Text only, exactly as given: reproduce the entries below without their pictures.

● Records from a dataset
★ ★ ★ ★ ★ ★ ★
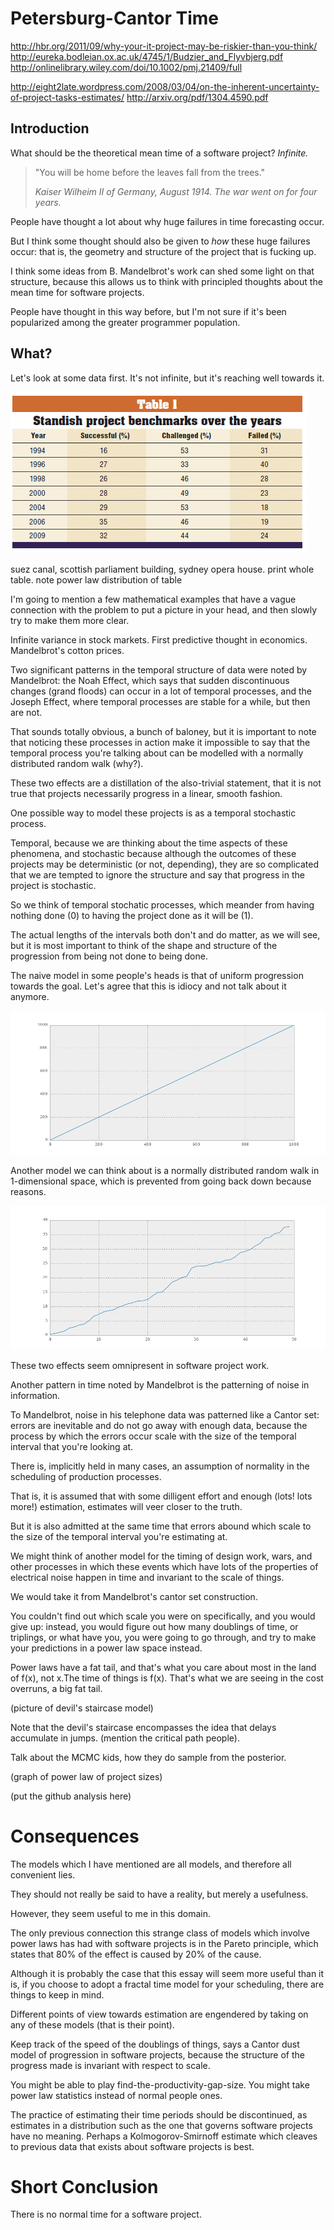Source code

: Petersburg-Cantor Time
=====

http://hbr.org/2011/09/why-your-it-project-may-be-riskier-than-you-think/
http://eureka.bodleian.ox.ac.uk/4745/1/Budzier_and_Flyvbjerg.pdf
http://onlinelibrary.wiley.com/doi/10.1002/pmj.21409/full

http://eight2late.wordpress.com/2008/03/04/on-the-inherent-uncertainty-of-project-tasks-estimates/
http://arxiv.org/pdf/1304.4590.pdf 


Introduction
---

What should be the theoretical mean time of a software project? _Infinite._

>"You will be home before the leaves fall from the trees."
>
>_Kaiser Wilheim II of Germany, August 1914. The war went on for four years._

People have thought a lot about why huge failures in time forecasting occur.

But I think some thought should also be given to _how_ these huge failures occur: that is, the geometry and structure of the project that is fucking up.

I think some ideas from B. Mandelbrot's work can shed some light on that structure, because this allows us to think with principled thoughts about the mean time for software projects.

People have thought in this way before, but I'm not sure if it's been popularized among the greater programmer population.

What?
----

Let's look at some data first. It's not infinite, but it's reaching well towards it.

![Standish Chaos report table](./standish.gif)

suez canal, scottish parliament building, sydney opera house. print whole table. note power law distribution of table

I'm going to mention a few mathematical examples that have a vague connection with the problem to put a picture in your head, and then slowly try to make them more clear.

Infinite variance in stock markets. First predictive thought in economics. Mandelbrot's cotton prices.

Two significant patterns in the temporal structure of data were noted by Mandelbrot: the Noah Effect, which says that sudden discontinuous changes (grand floods) can occur in a lot of temporal processes, and the Joseph Effect, where temporal processes are stable for a while, but then are not.

That sounds totally obvious, a bunch of baloney, but it is important to note that noticing these processes in action make it impossible to say that the temporal process you're talking about can be modelled with a normally distributed random walk (why?).

These two effects are a distillation of the also-trivial statement, that it is not true that projects necessarily progress in a linear, smooth fashion.

One possible way to model these projects is as a temporal stochastic process.

Temporal, because we are thinking about the time aspects of these phenomena, and stochastic because although the outcomes of these projects may be deterministic (or not, depending), they are so complicated that we are tempted to ignore the structure and say that progress in the project is stochastic.

So we think of temporal stochatic processes, which meander from having nothing done (0) to having the project done as it will be (1).

The actual lengths of the intervals both don't and do matter, as we will see, but it is most important to think of the shape and structure of the progression from being not done to being done.

The naive model in some people's heads is that of uniform progression towards the goal. Let's agree that this is idiocy and not talk about it anymore.

![Bullcrap model](./bs_fig.png)

Another model we can think about is a normally distributed random walk in 1-dimensional space, which is prevented from going back down because reasons.

![Meh model](./stepped_normal_fig.png)

These two effects seem omnipresent in software project work.

Another pattern in time noted by Mandelbrot is the patterning of noise in information.

To Mandelbrot, noise in his telephone data was patterned like a Cantor set: errors are inevitable and do not go away with enough data, because the process by which the errors occur scale with the size of the temporal interval that you're looking at.

There is, implicitly held in many cases, an assumption of normality in the scheduling of production processes.

That is, it is assumed that with some dilligent effort and enough (lots! lots more!) estimation, estimates will veer closer to the truth.

But it is also admitted at the same time that errors abound which scale to the size of the temporal interval you're estimating at.

We might think of another model for the timing of design work, wars, and other processes in which these events which have lots of the properties of electrical noise happen in time and invariant to the scale of things.

We would take it from Mandelbrot's cantor set construction.

You couldn't find out which scale you were on specifically, and you would give up: instead, you would figure out how many doublings of time, or triplings, or what have you, you were going to go through, and try to make your predictions in a power law space instead.

Power laws have a fat tail, and that's what you care about most in the land of f(x), not x.The time of things is f(x). That's what we are seeing in the cost overruns, a big fat tail.

(picture of devil's staircase model)

Note that the devil's staircase encompasses the idea that delays accumulate in jumps. (mention the critical path people).

Talk about the MCMC kids, how they do sample from the posterior.

(graph of power law of project sizes)

(put the github analysis here)

Consequences
====

The models which I have mentioned are all models, and therefore all convenient lies.

They should not really be said to have a reality, but merely a usefulness.

However, they seem useful to me in this domain.

The only previous connection this strange class of models which involve power laws has had with software projects is in the Pareto principle, which states that 80% of the effect is caused by 20% of the cause.

Although it is probably the case that this essay will seem more useful than it is, if you choose to adopt a fractal time model for your scheduling, there are things to keep in mind.

Different points of view towards estimation are engendered by taking on any of these models (that is their point).

Keep track of the speed of the doublings of things, says a Cantor dust model of progression in software projects, because the structure of the progress made is invariant with respect to scale.

You might be able to play find-the-productivity-gap-size. You might take power law statistics instead of normal people ones.
 
The practice of estimating their time periods should be discontinued, as estimates in a distribution such as the one that governs software projects have no meaning. Perhaps a Kolmogorov-Smirnoff estimate which cleaves to previous data that exists about software projects is best.

Short Conclusion
=====
There is no normal time for a software project.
★ ★ ★ ★ ★ ★ ★
● SOLVED EXERCISE
Source code

: Petersburg-Cantor Time
=====

http://hbr.org/2011/09/why-your-it-project-may-be-riskier-than-you-think/
http://eureka.bodleian.ox.ac.uk/4745/1/Budzier_and_Flyvbjerg.pdf
http://onlinelibrary.wiley.com/doi/10.1002/pmj.21409/full

http://eight2late.wordpress.com/2008/03/04/on-the-inherent-uncertainty-of-project-tasks-estimates/
http://arxiv.org/pdf/1304.4590.pdf 


Introduction
---

What should be the theoretical mean time of a software project? _Infinite._

>"You will be home before the leaves fall from the trees."
>
>_Kaiser Wilheim II of Germany, August 1914. The war went on for four years._

People have thought a lot about why huge failures in time forecasting occur.

But I think some thought should also be given to _how_ these huge failures occur: that is, the geometry and structure of the project that is fucking up.

I think some ideas from B. Mandelbrot's work can shed some light on that structure, because this allows us to think with principled thoughts about the mean time for software projects.

People have thought in this way before, but I'm not sure if it's been popularized among the greater programmer population.

What?
----

Let's look at some data first. It's not infinite, but it's reaching well towards it.

![Standish Chaos report table](./standish.gif)

suez canal, scottish parliament building, sydney opera house. print whole table. note power law distribution of table

I'm going to mention a few mathematical examples that have a vague connection with the problem to put a picture in your head, and then slowly try to make them more clear.

Infinite variance in stock markets. First predictive thought in economics. Mandelbrot's cotton prices.

Two significant patterns in the temporal structure of data were noted by Mandelbrot: the Noah Effect, which says that sudden discontinuous changes (grand floods) can occur in a lot of temporal processes, and the Joseph Effect, where temporal processes are stable for a while, but then are not.

That sounds totally obvious, a bunch of baloney, but it is important to note that noticing these processes in action make it impossible to say that the temporal process you're talking about can be modelled with a normally distributed random walk (why?).

These two effects are a distillation of the also-trivial statement, that it is not true that projects necessarily progress in a linear, smooth fashion.

One possible way to model these projects is as a temporal stochastic process.

Temporal, because we are thinking about the time aspects of these phenomena, and stochastic because although the outcomes of these projects may be deterministic (or not, depending), they are so complicated that we are tempted to ignore the structure and say that progress in the project is stochastic.

So we think of temporal stochatic processes, which meander from having nothing done (0) to having the project done as it will be (1).

The actual lengths of the intervals both don't and do matter, as we will see, but it is most important to think of the shape and structure of the progression from being not done to being done.

The naive model in some people's heads is that of uniform progression towards the goal. Let's agree that this is idiocy and not talk about it anymore.

![Bullcrap model](./bs_fig.png)

Another model we can think about is a normally distributed random walk in 1-dimensional space, which is prevented from going back down because reasons.

![Meh model](./stepped_normal_fig.png)

These two effects seem omnipresent in software project work.

Another pattern in time noted by Mandelbrot is the patterning of noise in information.

To Mandelbrot, noise in his telephone data was patterned like a Cantor set: errors are inevitable and do not go away with enough data, because the process by which the errors occur scale with the size of the temporal interval that you're looking at.

There is, implicitly held in many cases, an assumption of normality in the scheduling of production processes.

That is, it is assumed that with some dilligent effort and enough (lots! lots more!) estimation, estimates will veer closer to the truth.

But it is also admitted at the same time that errors abound which scale to the size of the temporal interval you're estimating at.

We might think of another model for the timing of design work, wars, and other processes in which these events which have lots of the properties of electrical noise happen in time and invariant to the scale of things.

We would take it from Mandelbrot's cantor set construction.

You couldn't find out which scale you were on specifically, and you would give up: instead, you would figure out how many doublings of time, or triplings, or what have you, you were going to go through, and try to make your predictions in a power law space instead.

Power laws have a fat tail, and that's what you care about most in the land of f(x), not x.The time of things is f(x). That's what we are seeing in the cost overruns, a big fat tail.

(picture of devil's staircase model)

Note that the devil's staircase encompasses the idea that delays accumulate in jumps. (mention the critical path people).

Talk about the MCMC kids, how they do sample from the posterior.

(graph of power law of project sizes)

(put the github analysis here)

Consequences
====

The models which I have mentioned are all models, and therefore all convenient lies.

They should not really be said to have a reality, but merely a usefulness.

However, they seem useful to me in this domain.

The only previous connection this strange class of models which involve power laws has had with software projects is in the Pareto principle, which states that 80% of the effect is caused by 20% of the cause.

Although it is probably the case that this essay will seem more useful than it is, if you choose to adopt a fractal time model for your scheduling, there are things to keep in mind.

Different points of view towards estimation are engendered by taking on any of these models (that is their point).

Keep track of the speed of the doublings of things, says a Cantor dust model of progression in software projects, because the structure of the progress made is invariant with respect to scale.

You might be able to play find-the-productivity-gap-size. You might take power law statistics instead of normal people ones.
 
The practice of estimating their time periods should be discontinued, as estimates in a distribution such as the one that governs software projects have no meaning. Perhaps a Kolmogorov-Smirnoff estimate which cleaves to previous data that exists about software projects is best.

Short Conclusion
=====
There is no normal time for a software project.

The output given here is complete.